王輝也上前賠不是:“我回頭一定好好教育他,還望諸位海涵。”
雖這道歉沒有一點誠意但蛇萱羽還是對王輝說:“貴公子既然道歉了,那?”
“勞煩諸位帶路。”
車隊在三人帶領下逐漸走出了風沙帶,王文哲一路上臉上寫滿了不開心,太陽慢慢的落下,車隊也停了下來搭起營帳準備過夜,王輝安排好了一切便走向王文哲:“小哲,陪輝叔去附近走走。”王文哲沒搭理輝叔,“臭小子,還是這麼小孩子氣,”輝叔笑著說,“不去我自己去了。”王文哲還是跟去了。
“文哲,知道我為什麼叫你道歉嗎?”王輝問道。王文哲還是賭氣不說話
“早知道就不該那麼慣著你。”王輝嘆了口氣繼續道,“這是人家的地盤,你當著他們的面說他們壞話,如果我們沒帶護衛怎麼辦?你可能沒注意,他們三人表面收了武器,可握著兵器暗藏殺機,你要是出事了怎麼辦,你也二十好幾了,說話做事過過腦子,凡事多長一個心眼,學會察顏觀色,若是此行找不到新的商機,你爹的競爭對手非得把你家趕盡殺絕不可,我也老了朽木一塊,不可能一直護著你,多學一點東西,懂一點事,這世道亂啊!”說完王輝咳嗽了起來,王文哲連忙上前攙扶:“輝叔我錯了你別這樣,保重身體呀。”邊說邊掏出了藥
王輝不顧身體的不適:“我說的話你記住了沒。”
“記住了,記住了輝叔別動怒保重身體呀。把藥吃了。”
吃過藥后王輝慢慢緩過來了
王文哲 :“輝叔你也是明明心臟不好,還動怒,你要是有什麼三長兩短,我咋辦?”
王輝笑了:“好好好,不生氣了,那你答應我,這一趟得聽我的。叫你幹什麼就得幹什麼。”
王文哲:“那好,一言既出。”
王輝:“駟馬難追。”
說完兩人互看一眼笑了
太陽即將落下的餘暉照著他們,王文哲攙著王輝一步步回到營地。
半夜北向一行人在營帳低語,蛇毅烈:“小羽,這夥人來歷不明,動機不純,今晚我們走吧,他們的巡邏路線我已經摸清了。”

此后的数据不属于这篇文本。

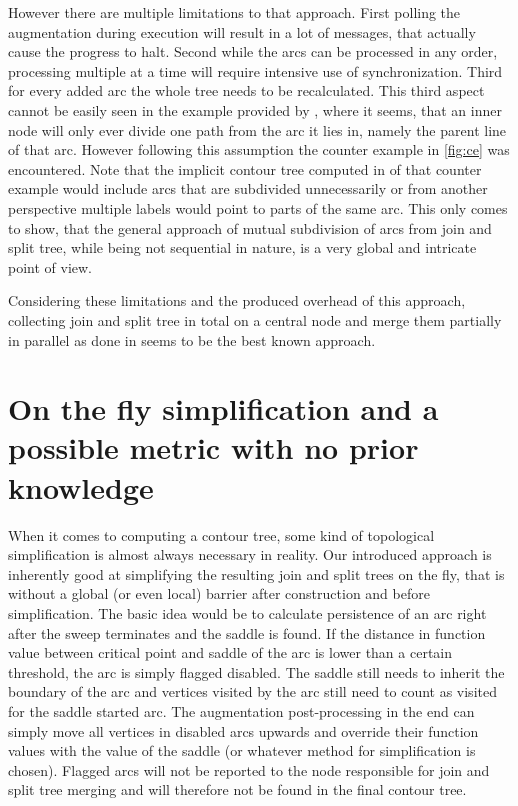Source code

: \documentclass{scrartcl}
\begin{document}
However there are multiple limitations to that approach. First polling the augmentation during execution will result in a lot of messages, that actually cause the progress to halt. Second while the arcs can be processed in any order, processing multiple at a time will require intensive use of synchronization. Third for every added arc the whole tree needs to be recalculated. This third aspect cannot be easily seen in the example provided by \cite{chiang}, where it seems, that an inner node will only ever divide one path from the arc it lies in, namely the parent line of that arc. However following this assumption the counter example in \ref{fig:ce} was encountered. Note that the implicit contour tree computed in \cite{chiang} of that counter example would include arcs that are subdivided unnecessarily or from another perspective multiple labels would point to parts of the same arc. This only comes to show, that the general approach of mutual subdivision of arcs from join and split tree, while being not sequential in nature, is a very global and intricate point of view. 

Considering these limitations and the produced overhead of this approach, collecting join and split tree in total on a central node and merge them partially in parallel as done in \cite{Carr} seems to be the best known approach.


\section{On the fly simplification and a possible metric with no prior knowledge}

When it comes to computing a contour tree, some kind of topological simplification is almost always necessary in reality. Our introduced approach is inherently good at simplifying the resulting join and split trees on the fly, that is without a global (or even local) barrier after construction and before simplification. The basic idea would be to calculate persistence of an arc right after the sweep terminates and the saddle is found. If the distance in function value between critical point and saddle of the arc is lower than a certain threshold, the arc is simply flagged disabled. The saddle still needs to inherit the boundary of the arc and vertices visited by the arc still need to count as visited for the saddle started arc. The augmentation post-processing in the end can simply move all vertices in disabled arcs upwards and override their function values with the value of the saddle (or whatever method for simplification is chosen). Flagged arcs will not be reported to the node responsible for join and split tree merging and will therefore not be found in the final contour tree.
\end{document}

蛇北向躺在地鋪上打著哈欠:“師父,放輕鬆,他們不像那種人,人家帶頭的明顯對咱們還是很尊重的。你這情況,我前幾天在書上看到過,好像叫創什麼障礙”
蛇毅烈:“去去去,現在你還有興致開玩笑。”
在地鋪上閉目養神的蛇萱羽也開口了:“烈叔,北向說的對你想太多了,不過警惕一些也沒什麼問題,害人之心不可有,防人之心不可無,雖然他們看上去和普通商販沒區別,以防不測,今晚我們三人輪流守夜。”
蛇北向:“烈叔,二比一,咱們就好好休息一夜。”
蛇毅烈妥協了:“那我守第一輪。”
被追殺的這幾天三人一直沒怎麼休息,倆人很快睡了過去了。凌晨一點點萱羽醒了過來走到門口:“烈叔,換我了。”
“沒事小羽,我還扛得住,你再去休息會吧。”
“我也睡不著,烈叔你還記得這場戰爭打了多久了。”說罷在營帳口坐下,夜晚起風了,風沙給皎潔的月亮添上了一點瑕疵。
“記不得了,應該快三四百年了吧”
“三百年了,打沒了好幾代人,眼看就要和談成功,那天我是不是太草率,說不定還有談下去的機會。若是大軍壓境,北漠環境平坦,又孤立無援,我怕我們族群......”
“萱羽你做的沒錯,現在妥協一次,以後不知還要妥協多少次,寧可站著死絕不跪著生,若是沒人出手相助,我們恐怕........”
兩人思緒回到和談當天。
北向:“終於走出來了,早知道不來了。”
毅烈:“才走兩天就不行了,回去給你加練。”
北向:“不行了我要歇會,沒防沙罩走著真累,加練就加練吧。”
蛇萱羽看著地圖對兩人道:“翻過這沙丘,應該就能看到泉山(泉山:北漠中央的山峰,山下的地下水經過不同的渠道流到各族,養育了數代北漠子民)。”
毅烈:“北向你先歇著,我和萱羽上沙丘看看。”
兩人走上沙丘眼前一座山峰矗立在大漠中,山下有一片湖周圍的樹林面積不大不小正合適,聚沙廳(用幾十根柱子立起屋頂,中央有一張園形桌子,可容納上千人。)便在樹林前方,北漠各族皆在沙丘之上看著這座山。北向也上來了,各族開始向聚沙廳走去。
三人到聚沙廳前,一位身材魁梧象首人身的獸林人大笑著跑過來:“哈哈哈,刀疤臉你沒死啊!”說完在蛇毅烈的胸口上錘了一拳,“沒死也不給我來個信,我可傷心了好幾年呀。”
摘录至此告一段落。